Their traditional opponents, the Labor Party, secure two in five, with the remainder now choosing to opt for minor parties and independents. The Liberal Party does a lot better with baby boomers and older Victorians, securing in some parts of this state nearly three out of five of that generation.
You don’t have to be a demographer to realise that the Liberal Party’s political stronghold is literally dying out. Hence, the safest Liberal Party seat, Narracan, has a median age over 40. On the other hand, most of Labor’s safe seats have a median age in the low 30s, similar to that of the Greens.
Melbourne is also a lot more diverse.
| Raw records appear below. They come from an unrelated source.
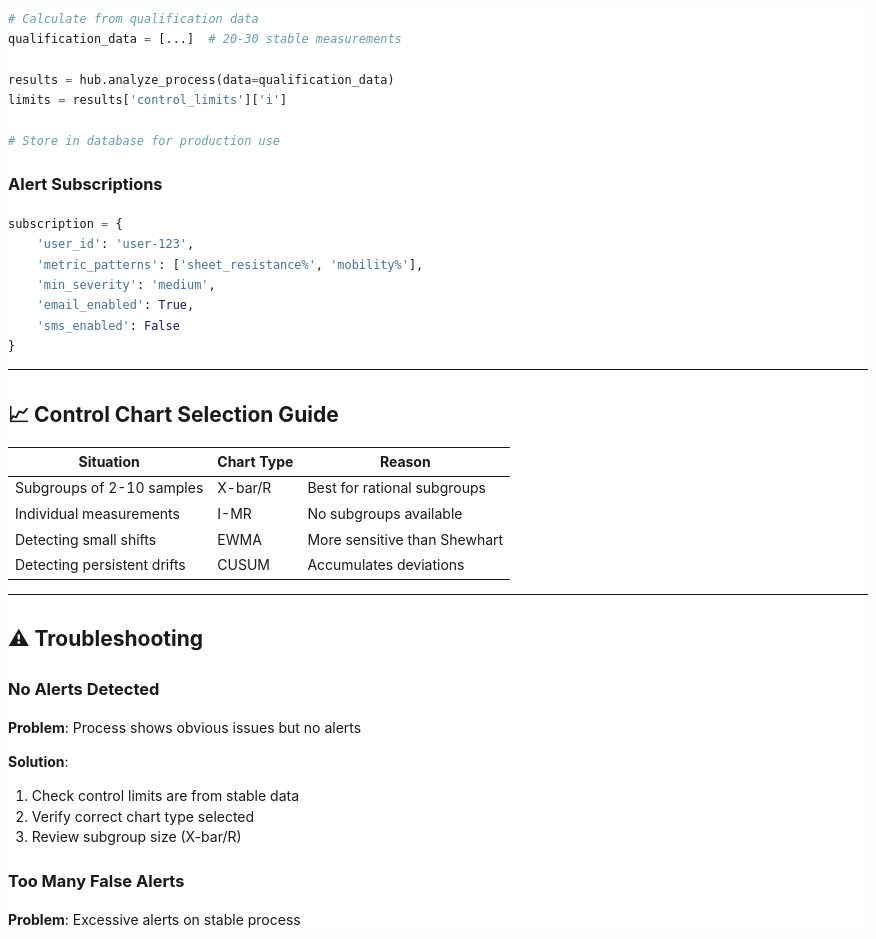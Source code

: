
 ```python
# Calculate from qualification data
qualification_data = [...]  # 20-30 stable measurements

results = hub.analyze_process(data=qualification_data)
limits = results['control_limits']['i']

# Store in database for production use
```

### Alert Subscriptions

```python
subscription = {
    'user_id': 'user-123',
    'metric_patterns': ['sheet_resistance%', 'mobility%'],
    'min_severity': 'medium',
    'email_enabled': True,
    'sms_enabled': False
}
```

---

## 📈 Control Chart Selection Guide

| Situation | Chart Type | Reason |
|-----------|-----------|---------|
| Subgroups of 2-10 samples | X-bar/R | Best for rational subgroups |
| Individual measurements | I-MR | No subgroups available |
| Detecting small shifts | EWMA | More sensitive than Shewhart |
| Detecting persistent drifts | CUSUM | Accumulates deviations |

---

## ⚠️ Troubleshooting

### No Alerts Detected

**Problem**: Process shows obvious issues but no alerts

**Solution**:
1. Check control limits are from stable data
2. Verify correct chart type selected
3. Review subgroup size (X-bar/R)

### Too Many False Alerts

**Problem**: Excessive alerts on stable process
The parents of nearly 50 per cent of Melbournians in 2022 were both born overseas, doubling the 1992 figure. Melbourne is now a global city, mostly populated by people who have a connection to someone overseas. It has a greater cultural connection to Asia than the UK. Its population is better educated, combining both young professionals and migrants who now dominate this city’s economic heart.
Yet, the Liberal Party has seemingly ignored this shift and this group, running campaigns in Victoria more appealing to voters in Narracan than the diverse, cosmopolitan, globalist suburbs of Hawthorn, Bentleigh, and even Craigieburn.
The surprise loss of Hawthorn at the last state election (and a number of other seats) demonstrates that something within the culture and ideology of the Victorian Liberal Party needs to change to resonate with its changing audience. They need to embrace a more compassionate and relevant form of conservative politics. I believe they are capable of making this change but they need to recruit the talent now occupying Australia’s boardrooms and not right-wing culture warriors.
Anecdotally, this idea is not popular within the Liberal Party, particularly to those who remember the Kennett days fondly. And, while they continue to hope Victoria will see a conservative renaissance, the most recent Newspoll has the combined Liberal Party and National Party vote at just 37 per cent, almost unchanged from the drubbing it received in 2018.
Without a substantial shift that resonates with a voter cohort that continues to confound Party strategists, the Liberals will most likely fail to win any seat that contains a large number of millennials, with the odd exception like the state seat of Pakenham, which houses a large number of British ex pats.
At least they have their memories of the good times.